Es cierto que siempre existe la posibilidad de que un Parlamento o un Gobierno abusen de su poder, dictando leyes u órdenes que atropellen los derechos de las personas. Sin embargo, una democracia constitucional se acaba, y pasamos a un régimen autoritario sólo cuando, además de lo anterior, ya no hay tribunales independientes ante los que invocar la Constitución para defenderse de esos abusos.
Por ello, si hay un tema esencial en la discusión constituyente, éste no es (sólo) cuáles derechos vamos a consagrar en la futura Carta Fundamental, sino si vamos a tener jueces independientes para controlar su cumplimiento. En este sentido, la pretensión de la facción mayoritaria de la Convención de eliminar al Tribunal Constitucional revela mucho del proyecto político que la anima.
En el mundo occidental existen dos formas de entender una Constitución. Una de ellas es la norteamericana, que la concibe como un documento jurídico que puede ser invocado por los ciudadanos ante tribunales, para controlar al Gobierno o el Parlamento y evitar así sus abusos. En cambio, la cultura jurídica europeo-continental entendió a la Carta Fundamental, durante muchos siglos como un documento que se limitaba a consagrar solemnemente -pero sin demasiado valor obligatorio- ciertos derechos y objetivos políticos; y, desde luego, sin crear ningún tribunal al que reclamar la vulneración de sus normas.

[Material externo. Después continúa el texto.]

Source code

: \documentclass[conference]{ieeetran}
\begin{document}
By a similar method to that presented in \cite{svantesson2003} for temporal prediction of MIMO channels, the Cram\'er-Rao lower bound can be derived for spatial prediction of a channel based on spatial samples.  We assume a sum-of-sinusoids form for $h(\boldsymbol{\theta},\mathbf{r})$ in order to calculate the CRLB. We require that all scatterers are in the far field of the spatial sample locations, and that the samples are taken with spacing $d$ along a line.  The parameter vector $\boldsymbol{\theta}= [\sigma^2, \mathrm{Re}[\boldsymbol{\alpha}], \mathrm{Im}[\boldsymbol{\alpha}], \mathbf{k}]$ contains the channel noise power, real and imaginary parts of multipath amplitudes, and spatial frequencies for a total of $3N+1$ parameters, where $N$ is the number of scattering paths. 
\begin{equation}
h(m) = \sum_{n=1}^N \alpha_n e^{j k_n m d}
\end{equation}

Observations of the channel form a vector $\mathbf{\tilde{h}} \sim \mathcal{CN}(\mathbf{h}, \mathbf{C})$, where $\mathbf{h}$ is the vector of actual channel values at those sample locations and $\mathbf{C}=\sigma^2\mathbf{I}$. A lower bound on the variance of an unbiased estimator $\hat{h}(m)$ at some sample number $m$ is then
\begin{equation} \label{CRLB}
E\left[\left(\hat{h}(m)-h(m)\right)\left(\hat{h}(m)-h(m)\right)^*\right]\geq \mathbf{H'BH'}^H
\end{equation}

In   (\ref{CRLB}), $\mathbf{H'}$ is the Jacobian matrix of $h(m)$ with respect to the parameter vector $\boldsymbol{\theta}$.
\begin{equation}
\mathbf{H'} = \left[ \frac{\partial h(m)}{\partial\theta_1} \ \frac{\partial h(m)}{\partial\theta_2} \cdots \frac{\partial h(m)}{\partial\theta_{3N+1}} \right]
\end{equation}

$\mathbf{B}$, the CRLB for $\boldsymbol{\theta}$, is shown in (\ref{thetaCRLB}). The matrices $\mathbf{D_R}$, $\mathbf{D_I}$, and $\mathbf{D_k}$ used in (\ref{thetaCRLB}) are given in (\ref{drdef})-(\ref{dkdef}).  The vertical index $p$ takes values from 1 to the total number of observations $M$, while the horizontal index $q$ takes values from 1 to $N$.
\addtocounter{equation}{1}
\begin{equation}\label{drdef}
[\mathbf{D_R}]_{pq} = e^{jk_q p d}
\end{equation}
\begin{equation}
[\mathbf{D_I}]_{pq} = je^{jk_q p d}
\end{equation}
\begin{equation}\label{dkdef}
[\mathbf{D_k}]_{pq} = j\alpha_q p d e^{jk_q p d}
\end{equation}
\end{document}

El problema es que sólo en los años '30 del siglo XX se advirtió que esta segunda clase de Constitución permitía que personajes como Hitler o Mussolini se tomaran el poder e impusieran toda clase de leyes totalitarias.
Ante ello, las democracias europeas de postguerra crearon un órgano de control independiente -denominado Tribunal Constitucional-, ante el cual los ciudadanos pudiesen reclamar de las leyes y actos de gobierno que vulneren sus derechos constitucionales. La misma convicción llegó a las constituciones sudamericanas sólo a fines de los '80, luego de superar las dictaduras que asolaron a nuestro continente.
Es cierto que en Chile, hasta antes de la actual Carta Fundamental, los ciudadanos contaban con un "recurso de inaplicabilidad de las leyes" ante la Corte Suprema, reconocido en la Constitución de 1925 y que también se mantuvo en el texto original de la Constitución de 1980. Sin embargo, las limitaciones de dicho recurso -operaba sólo en contra de las leyes, y sólo en casos concretos-, y la reticencia de nuestra Corte a tramitarlo, produjeron una total indefensión de los ciudadanos frente a leyes abusivas, que duró décadas. Por eso es tan importante que la actual Carta Fundamental, además de haber introducido por vez primera el recurso de protección, considere un Tribunal Constitucional con amplias atribuciones para controlar la labor del Gobierno y el Congreso, que incluyen, entre otras, la eliminación definitiva y general de las leyes inconstitucionales y, por cierto, un potente recurso de inaplicabilidad.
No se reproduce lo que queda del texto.